Jonestown: The Life and Death of People's Temple Movie Review
Jonestown: The Life and Death of People's Temple Review
"Jonestown: The Life and Death of People's Temple" Overview

Rating: NR
2006
Cast and Crew
Director : Stanley NelsonProducer : Kristian Lesko
Screenwiter : Marcia Smith
Starring :
One can make plenty of cases for the moment when the '60s died. Some claim
Altamont, while others go with the Manson murders. But even though it came well
after the decade was dead and buried, the 1978 mass suicide in Guyana by almost
the entire membership of Jim Jones' Peoples Temple marked, if not the death of
the Sixties, then the death of the idea of the Sixties. Never again would the
idea of a large, interracial, revolutionary, spiritually-minded and liberal
social experiment of this sort seem anything more than a cult bound, sooner or
later, for self-annihilation. As shown in Stanley Nelson's compassionate and
sobering documentary, Jonestown: The Life and Death of People's Temple, Jim
Jones killed the commune.
Taking a page from the "Stranger than Fiction" book, Jones started out in
resolutely un-revolutionary Indiana, making waves as a barnstorming white
Pentecostal preacher whose style was best described as… "black." His message of
social justice riled more than a few feathers in the stolid communities where
he preached it (especially given how they were trying to keep such societal
changes of the 1960s at bay), most especially for the fact that he was quite
vocal in his desire for integration, especially at his church. Jones didn't
just preach it, he lived it, with he and his wife becoming the first white
couple in the history of the state to adopt a black child. Not long after that,
Jones and his people did what open-minded folks of the time did: they lit out
for California. There, in a bucolic valley in the north of the state, the
members of Jones' increasingly political (bordering on revolutionary) "People's
Temple" practiced communal living that seems to have been, for a time at least,
the blissful apotheosis of everything many thought the '60s were all about.

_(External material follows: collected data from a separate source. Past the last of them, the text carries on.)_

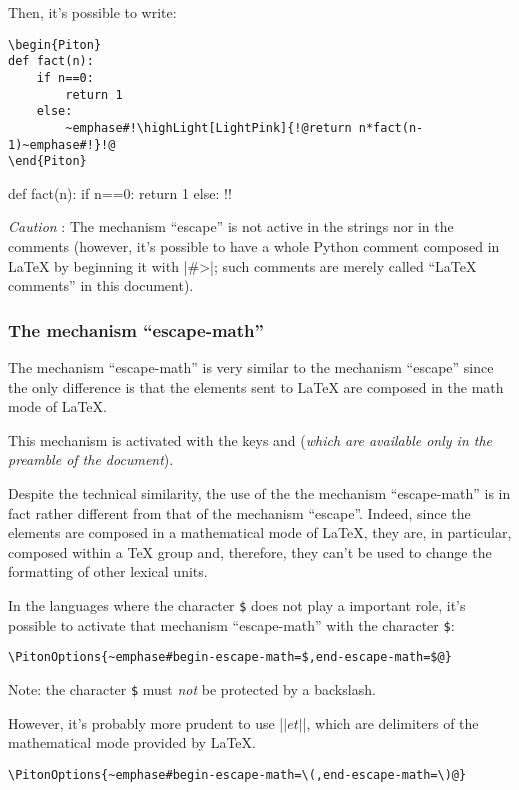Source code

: \documentclass{article}
\begin{document}
\medskip
Then, it's possible to write:
\begin{Verbatim}
\begin{Piton}
def fact(n):
    if n==0:
        return 1
    else:
        ~emphase#!\highLight[LightPink]{!@return n*fact(n-1)~emphase#!}!@
\end{Piton}
\end{Verbatim}

   \begin{Piton}
def fact(n):
    if n==0:
        return 1
    else:
        !!
   \end{Piton}



\bigskip
\emph{Caution} : The mechanism ``escape'' is not active in the strings nor in
the comments (however, it's possible to have a whole Python comment
composed in LaTeX by beginning it with |#>|; such comments are merely called
``LaTeX comments'' in this document).


\subsubsection{The mechanism ``escape-math''}

The mechanism ``escape-math'' is very similar to the mechanism ``escape''
since the only difference is that the elements sent to LaTeX are composed in
the math mode of LaTeX.

This mechanism is activated with the keys  and
 (\emph{which are available only in the preamble of the
document}). 

Despite the technical similarity, the use of the the mechanism
``escape-math'' is in fact rather different from that of the mechanism
``escape''. Indeed, since the elements are composed in a mathematical mode
of LaTeX, they are, in particular, composed within a TeX group and, therefore,
they can't be used to change the formatting of other lexical units.

In the languages where the character \verb|$| does not play a important role,
it's possible to activate that mechanism ``escape-math'' with the character
\verb|$|:
\begin{Verbatim}
\PitonOptions{~emphase#begin-escape-math=$,end-escape-math=$@}
\end{Verbatim}
Note: the character \verb|$| must \emph{not} be protected by a backslash.

\bigskip
However, it's probably more prudent to use |\(| et |\)|, which are delimiters
of the mathematical mode provided by LaTeX.
\begin{Verbatim}
\PitonOptions{~emphase#begin-escape-math=\(,end-escape-math=\)@}
\end{Verbatim}
\end{document}

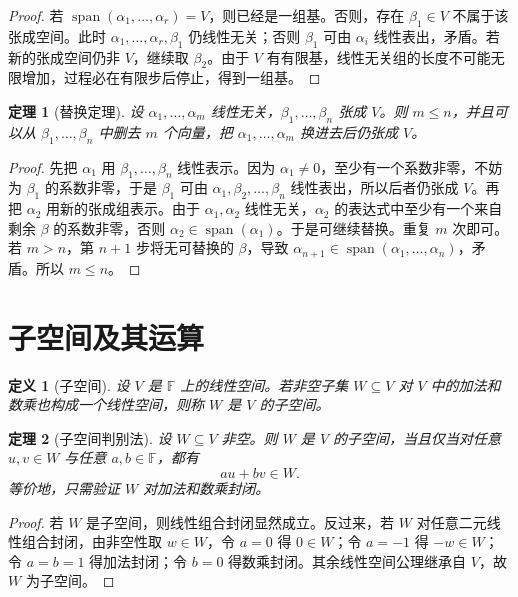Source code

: \documentclass[UTF8,openany,zihao=-4]{ctexbook}
\theoremstyle{cnplain}
\newtheorem{definition}{定义}[chapter]
\newtheorem{theorem}{定理}[chapter]
\newcommand{\F}{\mathbb F}
\newcommand{\Span}{\operatorname{span}}
\begin{document}
\begin{proof}
若 $\Span(\alpha_1,
\ldots,\alpha_r)=V$，则已经是一组基。否则，存在 $\beta_1\in V$ 不属于该张成空间。此时 $\alpha_1,
\ldots,\alpha_r,\beta_1$ 仍线性无关；否则 $\beta_1$ 可由 $\alpha_i$ 线性表出，矛盾。若新的张成空间仍非 $V$，继续取 $\beta_2$。由于 $V$ 有有限基，线性无关组的长度不可能无限增加，过程必在有限步后停止，得到一组基。
\end{proof}

\begin{theorem}[替换定理]
设 $\alpha_1,\ldots,\alpha_m$ 线性无关，$\beta_1,\ldots,\beta_n$ 张成 $V$。则 $m\le n$，并且可以从 $\beta_1,
\ldots,\beta_n$ 中删去 $m$ 个向量，把 $\alpha_1,\ldots,\alpha_m$ 换进去后仍张成 $V$。
\end{theorem}

\begin{proof}
先把 $\alpha_1$ 用 $\beta_1,
\ldots,\beta_n$ 线性表示。因为 $\alpha_1\ne 0$，至少有一个系数非零，不妨为 $\beta_1$ 的系数非零，于是 $\beta_1$ 可由 $\alpha_1,\beta_2,
\ldots,\beta_n$ 线性表出，所以后者仍张成 $V$。再把 $\alpha_2$ 用新的张成组表示。由于 $\alpha_1,\alpha_2$ 线性无关，$\alpha_2$ 的表达式中至少有一个来自剩余 $\beta$ 的系数非零，否则 $\alpha_2\in\Span(\alpha_1)$。于是可继续替换。重复 $m$ 次即可。若 $m>n$，第 $n+1$ 步将无可替换的 $\beta$，导致 $\alpha_{n+1}\in\Span(\alpha_1,
\ldots,\alpha_n)$，矛盾。所以 $m\le n$。
\end{proof}

\section{子空间及其运算}

\begin{definition}[子空间]
设 $V$ 是 $\F$ 上的线性空间。若非空子集 $W\subseteq V$ 对 $V$ 中的加法和数乘也构成一个线性空间，则称 $W$ 是 $V$ 的子空间。
\end{definition}

\begin{theorem}[子空间判别法]
设 $W\subseteq V$ 非空。则 $W$ 是 $V$ 的子空间，当且仅当对任意 $u,v\in W$ 与任意 $a,b\in\F$，都有
\[
au+bv\in W.
\]
等价地，只需验证 $W$ 对加法和数乘封闭。
\end{theorem}

\begin{proof}
若 $W$ 是子空间，则线性组合封闭显然成立。反过来，若 $W$ 对任意二元线性组合封闭，由非空性取 $w\in W$，令 $a=0$ 得 $0\in W$；令 $a=-1$ 得 $-w\in W$；令 $a=b=1$ 得加法封闭；令 $b=0$ 得数乘封闭。其余线性空间公理继承自 $V$，故 $W$ 为子空间。
\end{proof}
\end{document}
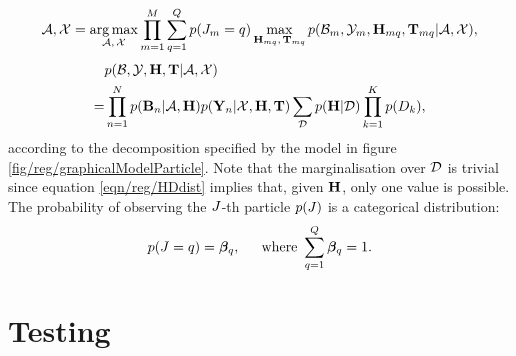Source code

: \begin{equation}
	\mathcal{A},\mathcal{X} = \operatorname*{arg\,max}_{\mathcal{A},\,\mathcal{X}}
	\prod_{m=1}^M \sum_{q = 1}^{Q} 
	p({J}_{m} = q)
	\max_{\mathbf{H}_{mq},\,\mathbf{T}_{mq}} p(\mathcal{B}_m,\mathcal{Y}_m,\mathbf{H}_{mq},\mathbf{T}_{mq}|\mathcal{A},\mathcal{X}), 
	\label{eqn/reg/particleapproximation}
\end{equation}
\begin{equation}
	\begin{aligned}
	& p(\mathcal{B},\mathcal{Y},\mathbf{H},\mathbf{T}|\mathcal{A},\mathcal{X}) \\  
	= & \prod_{n=1}^N
	p(\mathbf{B}_{n}|\mathcal{A},\mathbf{H})
	p(\mathbf{Y}_{n}|\mathcal{X},\mathbf{H},\mathbf{T})
	\sum_{\mathcal{D}}
	p(\mathbf{H}|\mathcal{D})
	\prod_{k=1}^K
	p({D}_{k}),
	\end{aligned}
	\label{eqn/reg/decompose}
\end{equation}
according to the decomposition specified by the model in figure \ref{fig/reg/graphicalModelParticle}.
Note that the marginalisation over $\mathcal{D}$ is trivial since equation \ref{eqn/reg/HDdist} implies that, given $\mathbf{H}$, only one value is possible. 
The probability of observing the ${J}$-th particle $p({J})$ is a categorical distribution:
\begin{equation}
	\begin{aligned}
		p({J} = q) & = \bm{\beta}_q, & ~ \mbox{ where }   \sum_{q=1}^Q \bm{\beta}_q = 1. 
	\end{aligned}
\end{equation}

\section{Testing}

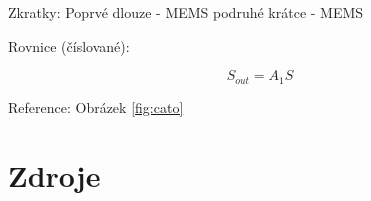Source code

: \documentclass[]{article}
\begin{document}
Zkratky: Poprvé dlouze - \ac{MEMS} podruhé krátce - \ac{MEMS}

Rovnice (číslované):

\begin{equation}
    S_{out} = A_1 S
\end{equation}

Reference: Obrázek \ref{fig:cato}

\pagebreak
\section{Zdroje}
\begingroup
\renewcommand{\section}[2]{}

 
\endgroup
\end{document}
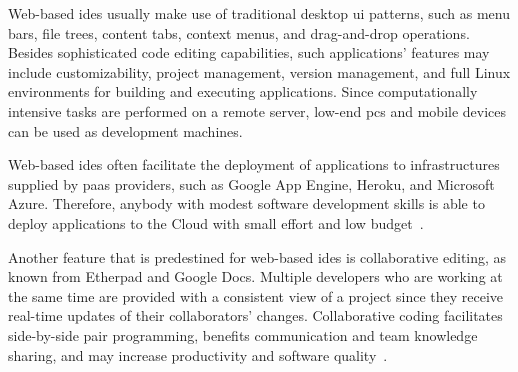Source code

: Web-based \glspl{ide} usually make use of traditional desktop \gls{ui} patterns, such as menu bars, file trees, content tabs, context menus, and drag-and-drop operations. Besides sophisticated code editing capabilities, such applications' features may include customizability, project management, version management, and full Linux environments for building and executing applications. Since computationally intensive tasks are performed on a remote server, low-end \glspl{pc} and mobile devices can be used as development machines.

Web-based \glspl{ide} often facilitate the deployment of applications to infrastructures supplied by \gls{paas} providers, such as Google App Engine, Heroku, and Microsoft Azure. Therefore, anybody with modest software development skills is able to deploy applications to the Cloud with small effort and low budget~\cite{aho2011designing}.

Another feature that is predestined for web-based \glspl{ide} is collaborative editing, as known from Etherpad and Google Docs. Multiple developers who are working at the same time are provided with a consistent view of a project since they receive real-time updates of their collaborators' changes. Collaborative coding facilitates side-by-side pair programming, benefits communication and team knowledge sharing, and may increase productivity and software quality~\cite{goldman2011real}.
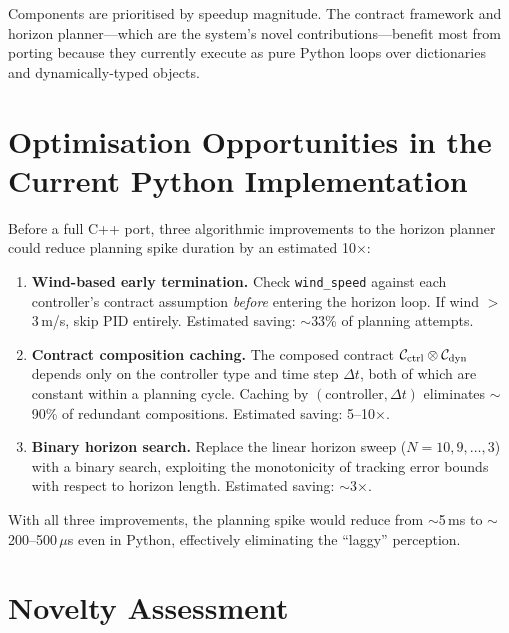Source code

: Components are prioritised by speedup magnitude. The contract framework and horizon planner---which are the system's novel contributions---benefit most from porting because they currently execute as pure Python loops over dictionaries and dynamically-typed objects.

\section{Optimisation Opportunities in the Current Python Implementation}
\label{sec:python_optimisation}

Before a full C++ port, three algorithmic improvements to the horizon planner could reduce planning spike duration by an estimated 10$\times$:

\begin{enumerate}
    \item \textbf{Wind-based early termination.} Check \texttt{wind\_speed} against each controller's contract assumption \emph{before} entering the horizon loop. If wind $>$ 3\,m/s, skip PID entirely. Estimated saving: $\sim$33\% of planning attempts.

    \item \textbf{Contract composition caching.} The composed contract $\mathcal{C}_{\mathrm{ctrl}} \compose \mathcal{C}_{\mathrm{dyn}}$ depends only on the controller type and time step $\Delta t$, both of which are constant within a planning cycle. Caching by $(\text{controller}, \Delta t)$ eliminates $\sim$90\% of redundant compositions. Estimated saving: 5--10$\times$.

    \item \textbf{Binary horizon search.} Replace the linear horizon sweep ($N = 10, 9, \ldots, 3$) with a binary search, exploiting the monotonicity of tracking error bounds with respect to horizon length. Estimated saving: $\sim$3$\times$.
\end{enumerate}

With all three improvements, the planning spike would reduce from $\sim$5\,ms to $\sim$200--500\,$\mu$s even in Python, effectively eliminating the ``laggy'' perception.

\section{Novelty Assessment}
\label{sec:novelty}

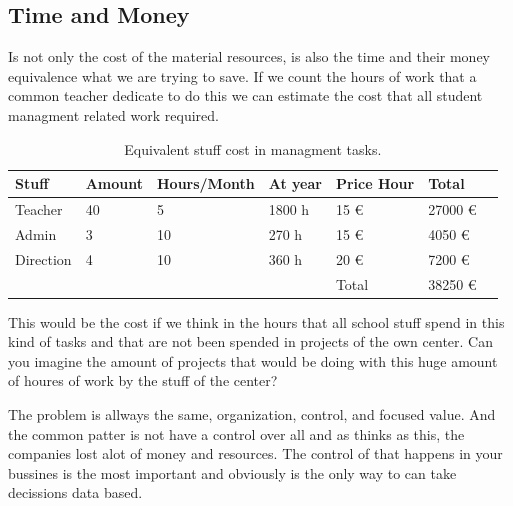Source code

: \subsection{Time and Money}

Is not only the cost of the material resources, is also the time and their money
equivalence what we are trying to save.  If we count the hours of work that a
common teacher dedicate to do this we can estimate the cost that all student
managment related work required.

\begin{table}[H]
\centering

\begin{tabular}{@{}lllllll@{}}

Stuff & Amount & Hours/Month & At year & Price Hour & Total  \\
\midrule

Teacher     & 40 & 5    & 1800 h   & 15 \euro  & 27000  \euro  \\
Admin       & 3  & 10   & 270 h   & 15 \euro  & 4050   \euro  \\
Direction   & 4  & 10   & 360 h   & 20 \euro  & 7200   \euro  \\

\midrule
& & & & Total & 38250 \euro \\
\end{tabular}
\caption{Equivalent stuff cost in managment tasks. }
\label{my-label}
\end{table}

This would be the cost if we think in the hours that all school stuff spend
in this kind of tasks and that are not been spended in projects of the own
center.
Can you imagine the amount of projects that would be doing with this huge
amount of houres of work by the stuff of the center?

The problem is allways the same, organization, control, and focused value. And
the common patter is not have a control over all and as thinks as this, the
companies lost alot of money and resources. The control of that happens in your
bussines is the most important and obviously is the only way to can take
decissions data based.

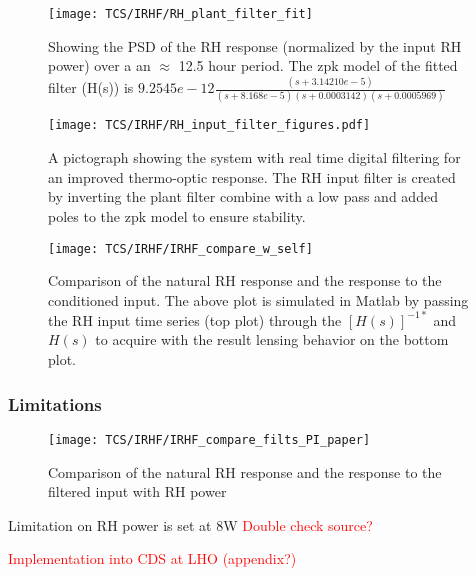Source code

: \begin{figure}[H]
\texttt{[image: TCS/IRHF/RH\_plant\_filter\_fit]}
\caption{Showing the PSD of the RH response (normalized by the input RH power) over a an $\approx$ 12.5 hour period. The zpk model of the fitted filter (H(s)) is $9.2545e-12 \frac{(s+3.14210e-5)}{(s+8.168e-5)(s+0.0003142)(s+0.0005969)}$}
\label{fig:plant_v_fit}
\end{figure}

\begin{figure}[H]
\centering
\texttt{[image: TCS/IRHF/RH\_input\_filter\_figures.pdf]}
\caption{A pictograph showing the system with real time digital filtering for an improved thermo-optic response. The RH input filter is created by inverting the plant filter combine with a low pass and added poles to the zpk model to ensure stability.}
\label{fig:rtdf_pictograph}
\end{figure}

\begin{figure}[H]
\texttt{[image: TCS/IRHF/IRHF\_compare\_w\_self]}
\caption{Comparison of the natural RH response and the response to the conditioned input. The above plot is simulated in Matlab by passing the RH input time series (top plot) through the $[H(s)]^{-1*}$ and $H(s)$ to acquire with the result lensing behavior on the bottom plot.}
\label{fig:dynam_comparison}
\end{figure}
\newpage

\subsubsection{Limitations}
\begin{figure}[H]
\texttt{[image: TCS/IRHF/IRHF\_compare\_filts\_PI\_paper]}
\caption{Comparison of the natural RH response and the response to the filtered input with RH power}
\label{fig:RH_power}
\end{figure}
Limitation on RH power is set at 8W \textcolor{red}{Double check source?}

\textcolor{red}{Implementation into CDS at LHO (appendix?)}


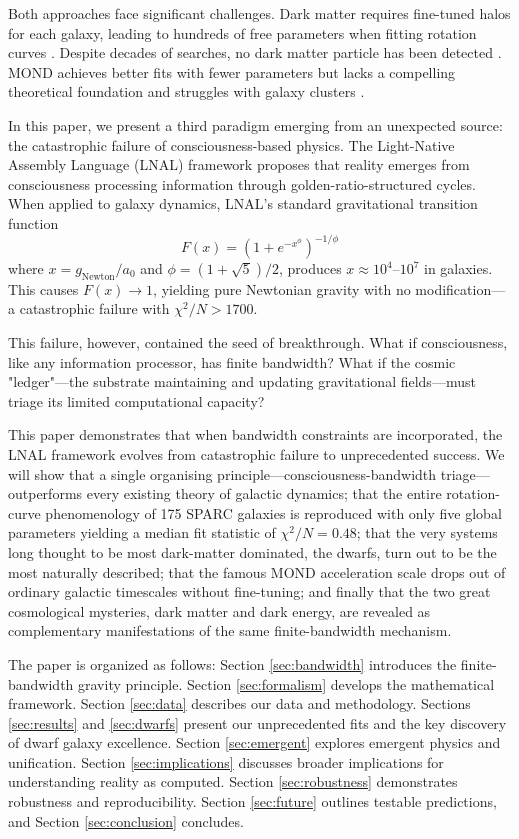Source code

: \documentclass[twocolumn,prd,amsmath,amssymb,aps,superscriptaddress,nofootinbib]{revtex4-2}
\newcommand{\chisqN}{\chi^2/N}
\newcommand{\azero}{a_0}
\begin{document}
Both approaches face significant challenges. Dark matter requires fine-tuned halos for each galaxy, leading to hundreds of free parameters when fitting rotation curves \cite{deBlok2008}. Despite decades of searches, no dark matter particle has been detected \cite{Bertone2018}. MOND achieves better fits with fewer parameters but lacks a compelling theoretical foundation and struggles with galaxy clusters \cite{Famaey2012}.

In this paper, we present a third paradigm emerging from an unexpected source: the catastrophic failure of consciousness-based physics. The Light-Native Assembly Language (LNAL) framework \cite{Washburn2024} proposes that reality emerges from consciousness processing information through golden-ratio-structured cycles. When applied to galaxy dynamics, LNAL's standard gravitational transition function
\begin{equation}
F(x) = \left(1 + e^{-x^\phi}\right)^{-1/\phi}
\label{eq:standard_lnal}
\end{equation}
where $x = g_{\text{Newton}}/\azero$ and $\phi = (1+\sqrt{5})/2$, produces $x \approx 10^4$--$10^7$ in galaxies. This causes $F(x) \rightarrow 1$, yielding pure Newtonian gravity with no modification---a catastrophic failure with $\chisqN > 1700$.

This failure, however, contained the seed of breakthrough. What if consciousness, like any information processor, has finite bandwidth? What if the cosmic "ledger"---the substrate maintaining and updating gravitational fields---must triage its limited computational capacity?

This paper demonstrates that when bandwidth constraints are incorporated, the LNAL framework evolves from catastrophic failure to unprecedented success.  We will show that a 
single organising principle—consciousness-bandwidth triage—outperforms every existing theory of galactic dynamics; that the entire rotation-curve phenomenology of 175 SPARC galaxies is reproduced with only five global parameters yielding a median fit statistic of $\chisqN = 0.48$; that the very systems long thought to be most dark-matter dominated, the dwarfs, turn out to be the most naturally described; that the famous MOND acceleration scale drops out of ordinary galactic timescales without fine-tuning; and finally that the two great cosmological mysteries, dark matter and dark energy, are revealed as complementary manifestations of the same finite-bandwidth mechanism.

The paper is organized as follows: Section \ref{sec:bandwidth} introduces the finite-bandwidth gravity principle. Section \ref{sec:formalism} develops the mathematical framework. Section \ref{sec:data} describes our data and methodology. Sections \ref{sec:results} and \ref{sec:dwarfs} present our unprecedented fits and the key discovery of dwarf galaxy excellence. Section \ref{sec:emergent} explores emergent physics and unification. Section \ref{sec:implications} discusses broader implications for understanding reality as computed. Section \ref{sec:robustness} demonstrates robustness and reproducibility. Section \ref{sec:future} outlines testable predictions, and Section \ref{sec:conclusion} concludes.
\end{document}
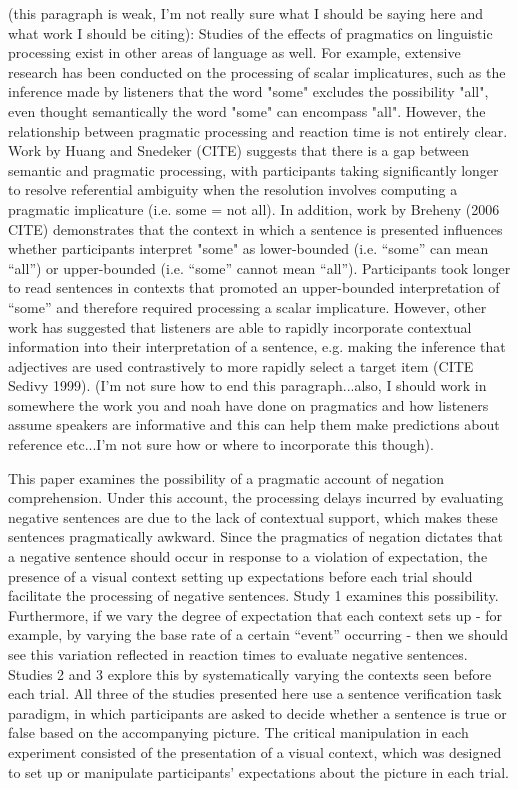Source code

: \documentclass[10pt,letterpaper]{article}
\begin{document}
(this paragraph is weak, I'm not really sure what I should be saying here and what work I should be citing): Studies of the effects of pragmatics on linguistic processing exist in other areas of language as well.  For example, extensive research has been conducted on the processing of scalar implicatures, such as the inference made by listeners that the word "some" excludes the possibility "all", even thought semantically the word "some" can encompass "all".  However, the relationship between pragmatic processing and reaction time is not entirely clear.  Work by Huang and Snedeker (CITE) suggests that there is a gap between semantic and pragmatic processing, with participants taking significantly longer to resolve referential ambiguity when the resolution involves computing a pragmatic implicature (i.e. some = not all).  In addition, work by Breheny (2006 CITE) demonstrates that the context in which a sentence is presented influences whether participants interpret "some" as lower-bounded (i.e. ``some'' can mean ``all'') or upper-bounded (i.e.  ``some'' cannot mean ``all'').  Participants took longer to read sentences in contexts that promoted an upper-bounded interpretation of ``some'' and therefore required processing a scalar implicature.  However, other work has suggested that  listeners are able to rapidly incorporate contextual information into their interpretation of a sentence, e.g. making the inference that 
adjectives are used contrastively to more rapidly select a target item (CITE Sedivy 1999).  (I'm not sure how to end this paragraph...also, I should work in somewhere the work you and noah have done on pragmatics and how listeners assume speakers are informative and this can help them make predictions about reference etc...I'm not sure how or where to incorporate this though).  

This paper examines the possibility of a pragmatic account of negation comprehension.  Under this account, the processing delays incurred by evaluating negative sentences \cite{carpenter1975, just1971, just1976, hclark1972} are due to the lack of contextual support, which makes these sentences pragmatically awkward.  Since the pragmatics of negation dictates that a negative sentence should occur in response to a violation of expectation, the presence of a visual context setting up expectations before each trial should facilitate the processing of negative sentences.  Study 1 examines this possibility.  Furthermore, if we vary the degree of expectation that each context sets up - for example, by varying the base rate of a certain ``event'' occurring - then we should see this variation reflected in reaction times to evaluate negative sentences.  Studies 2 and 3 explore this by systematically varying the contexts seen before each trial.  All three of the studies presented here use a sentence verification task paradigm, in which participants are asked to decide whether a sentence is true or false based on the accompanying picture.   The critical manipulation in each experiment consisted of the presentation of a visual context, which was designed to set up or manipulate participants' expectations about the picture in each trial.  
\end{document}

Given that all most people remember (if anything) of Jones and Jonestown is
something about a nutty cult who all killed themselves by drinking poisoned
Kool-Aid, Nelson's film is worthy at the very least for telling the whole
story, especially its racial aspect. A heavy amount of '60s rhetoric involved
race, but normally it seemed to be talked over a divide: privileged white
radicals expressing their admiration for Black Panthers, even though the
counter-culture tended to be as racially segregated as straight society. Jones'
fervent desire for racial equality was -- oddly enough, given the era's
penchant for empty sloganeering -- surprisingly successful. The People's Temple
members who appear on screen in the film are truly a mixed lot: black senior
citizens happily working and playing alongside white hippies as though an
entire history of ugly segregation had simply ceased to exist. It's a sign of
how intoxicating such a scene must have been that it resonates today, even with
the knowledge of this experiment's horrifying outcome.
Smoothly layering modern-day interviews with Temple survivors amid rare
(sometimes previously unseen) footage of Jones preaching and his followers at
work, farming and gathering new converts, Nelson lays out with chilling
exactitude the group's inexorable slide from brotherly utopia to paranoid and
murderous cult. Inexorable because the group was obviously never a church or
temple in any real sense, just an extension of Jones' need for an audience, and
so predisposed to follow him as he descended through megalomania into outright
delusional paranoia.
Convinced that the forces of straight America were aligned against his people,
Jones tried to relocate them all from San Francisco -- where, in the mid- to
late-'70s, he had become a disturbingly influential political figure -- to the
forested interior of Guyana. It was there, in a remote spot that his followers
imagined to be paradise (even today, in footage emotionally captured by Nelson,
they still seem to have the dream of utopia, to long for the freedom that Jones
represented), that a fact-finding mission by a U.S. representative would go
horribly awry, and 909 people, including many children, would willingly drink
poison. Only five escaped, such was the power of the man from Indiana, who,
given his chillingly magnetic persona as rendered on screen here, would be
followed by untold thousands, even today.
One is left at the end of the film still asking why, and it's a tribute to the
filmmaker that he doesn't try to answer the unknowable. But then, as one of the
Temple's members says, "Nobody joins a cult. Nobody joins something they think
is going to hurt them. You join a religious organization. You join a family."